Pint of Beer and Shot of Whiskey on Bar

State licensing authorities allowed bars in Assumption Parish to reopen early Wednesday evening after the parish had met health benchmarks for the spread of the novel coronavirus

Parish officials sent an anticipatory letter opting in to the eased viral restrictions under the state's Phase 3 two weeks ago, but the go-ahead from the state Office of Alcohol and Tobacco Control didn't come until Wednesday evening, a few hours after other parishes that met those standards.

Under Gov. John Bel Edwards' Phase 3 rules, parishes with 5% or less of tests returning positive over two consecutive weeks can seek to have their bars, daiquiri shops and breweries reopen for on-premises alcohol consumption after closures during a second rise in viral cases this summer.

Before those changes take effect, however, the parishes must opt in with the ATC and receive its blessing.

ATC officials said Assumption officials mailed an opt-in letter and it wasn't immediately caught Wednesday but was processed later the same day.
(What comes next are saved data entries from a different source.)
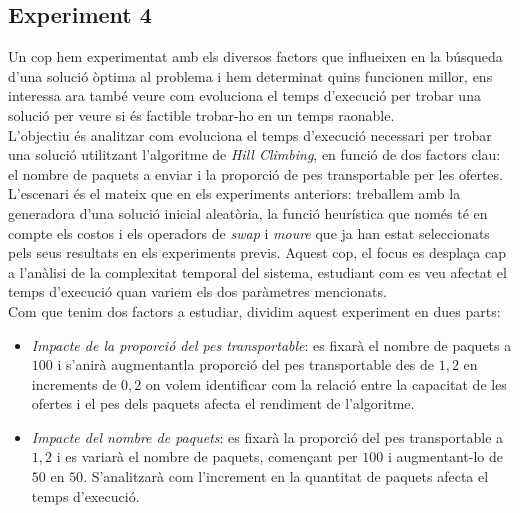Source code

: \documentclass[a4paper]{article}
\begin{document}
	\subsection{Experiment 4}

	Un cop hem experimentat amb els diversos factors que influeixen en la búsqueda d'una solució òptima al problema i hem determinat quins funcionen millor, ens interessa ara també veure com evoluciona el temps d'execució per trobar una solució per veure si és factible trobar-ho en un temps raonable.\\

	L'objectiu és analitzar com evoluciona el temps d'execució necessari per trobar una solució utilitzant l'algoritme de \textit{Hill Climbing}, en funció de dos factors clau: el nombre de paquets a enviar i la proporció de pes transportable per les ofertes. \\

	L'escenari és el mateix que en els experiments anteriors: treballem amb la generadora d'una solució inicial aleatòria, la funció heurística que només té en compte els costos i els operadors de \textit{swap} i \textit{moure} que ja han estat seleccionats pels seus resultats en els experiments previs. Aquest cop, el focus es desplaça cap a l'anàlisi de la complexitat temporal del sistema, estudiant com es veu afectat el temps d'execució quan variem els dos paràmetres mencionats. \\

	Com que tenim dos factors a estudiar, dividim aquest experiment en dues parts:
	\begin{itemize}
		\item \emph{Impacte de la proporció del pes transportable}: es fixarà el nombre de paquets a $100$ i s'anirà augmentantla proporció del pes transportable des de $1,2$ en increments de $0,2$ on volem identificar com la relació entre la capacitat de les ofertes i el pes dels paquets afecta el rendiment de l'algoritme.

		\item \emph{Impacte del nombre de paquets}: es fixarà la proporció del pes transportable a $1,2$ i es variarà el nombre de paquets, començant per $100$ i augmentant-lo de $50$ en $50$. S'analitzarà com l'increment en la quantitat de paquets afecta el temps d'execució.

	\end{itemize}
\end{document}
Other opt-in letters had been emailed.

Updates to the ATC's list of parishes in Phase 3 through midday Thursday has 27 parishes authorized to have bars reopen, with seven parishes added on Wednesday.
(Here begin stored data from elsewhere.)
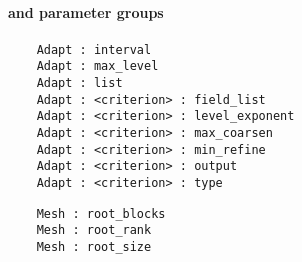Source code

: \NEWSEC

\subsection{\ssParamRefine}

\begin{frame}[fragile,label=ss-param-refine] 
\secframetitle{\ssParamRefine}
\framesubtitle{ and  parameter groups}

\begin{verbatim}
    Adapt : interval
    Adapt : max_level
    Adapt : list
    Adapt : <criterion> : field_list
    Adapt : <criterion> : level_exponent
    Adapt : <criterion> : max_coarsen
    Adapt : <criterion> : min_refine
    Adapt : <criterion> : output
    Adapt : <criterion> : type
\end{verbatim}

\begin{verbatim}
    Mesh : root_blocks
    Mesh : root_rank
    Mesh : root_size
\end{verbatim}

\end{frame}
St. James Parish was one of five parishes that initially showed up on the authorization list Wednesday after the latest test positivity data was published by the state Department of Health. Later on Wednesday, Vermilion Parish joined Assumption as subsequent additions to the list.

With the looser rules, bars and other alcohol-serving establishments can operate with table service at 25% capacity with up to 50 patrons until 11 p.m. Other restrictions also apply.
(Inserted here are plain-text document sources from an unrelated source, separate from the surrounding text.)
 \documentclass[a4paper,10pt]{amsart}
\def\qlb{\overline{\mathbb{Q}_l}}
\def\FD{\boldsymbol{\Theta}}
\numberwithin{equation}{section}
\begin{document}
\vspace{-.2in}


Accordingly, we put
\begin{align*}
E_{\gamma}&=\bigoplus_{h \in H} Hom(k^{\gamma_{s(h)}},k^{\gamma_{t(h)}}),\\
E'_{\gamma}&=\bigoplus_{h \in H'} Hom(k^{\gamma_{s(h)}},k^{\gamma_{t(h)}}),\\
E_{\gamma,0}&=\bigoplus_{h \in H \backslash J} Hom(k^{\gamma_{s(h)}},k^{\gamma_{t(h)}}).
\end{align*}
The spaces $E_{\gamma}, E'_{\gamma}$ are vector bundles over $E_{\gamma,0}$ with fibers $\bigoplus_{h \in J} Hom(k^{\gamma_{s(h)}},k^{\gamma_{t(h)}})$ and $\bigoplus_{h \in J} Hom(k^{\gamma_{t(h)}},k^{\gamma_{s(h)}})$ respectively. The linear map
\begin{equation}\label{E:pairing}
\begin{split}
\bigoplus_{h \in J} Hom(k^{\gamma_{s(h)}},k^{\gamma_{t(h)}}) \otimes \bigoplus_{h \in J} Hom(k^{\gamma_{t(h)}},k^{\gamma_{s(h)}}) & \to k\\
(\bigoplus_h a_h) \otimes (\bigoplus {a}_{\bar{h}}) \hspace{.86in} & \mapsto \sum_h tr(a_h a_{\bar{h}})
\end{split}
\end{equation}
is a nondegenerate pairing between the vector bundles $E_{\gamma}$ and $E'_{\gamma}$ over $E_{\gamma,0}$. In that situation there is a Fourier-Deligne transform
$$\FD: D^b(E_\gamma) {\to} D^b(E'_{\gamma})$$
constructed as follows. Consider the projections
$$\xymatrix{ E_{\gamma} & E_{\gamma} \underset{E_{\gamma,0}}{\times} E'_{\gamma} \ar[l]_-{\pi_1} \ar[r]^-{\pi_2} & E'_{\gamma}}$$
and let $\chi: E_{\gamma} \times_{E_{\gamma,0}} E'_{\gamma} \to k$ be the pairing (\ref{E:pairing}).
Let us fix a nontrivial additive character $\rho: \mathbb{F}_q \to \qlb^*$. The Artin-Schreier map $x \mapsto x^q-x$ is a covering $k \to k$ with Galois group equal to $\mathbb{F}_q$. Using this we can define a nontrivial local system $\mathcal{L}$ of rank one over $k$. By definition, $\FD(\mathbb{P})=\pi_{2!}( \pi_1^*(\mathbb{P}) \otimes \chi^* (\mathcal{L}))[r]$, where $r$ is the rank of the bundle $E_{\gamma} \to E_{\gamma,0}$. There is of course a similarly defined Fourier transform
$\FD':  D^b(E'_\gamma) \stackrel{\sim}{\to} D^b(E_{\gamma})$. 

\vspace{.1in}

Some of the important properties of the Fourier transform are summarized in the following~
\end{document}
Assumption had two consecutive weeks of 2.3% positivity. Vermilion had weekly test positivity of 4.8% and 3.3%. The two weekly periods extended from Sept. 17 to Sept. 30. 

The positivity rate shows the share of positive tests in a given batch of testing.

Health experts say the percentage is one measure of viral spread but also an indicator of the penetration of testing efforts into the community. All things being equal, increased testing should lead to lower positivity rates as long as the rate of viral spread isn't increasing.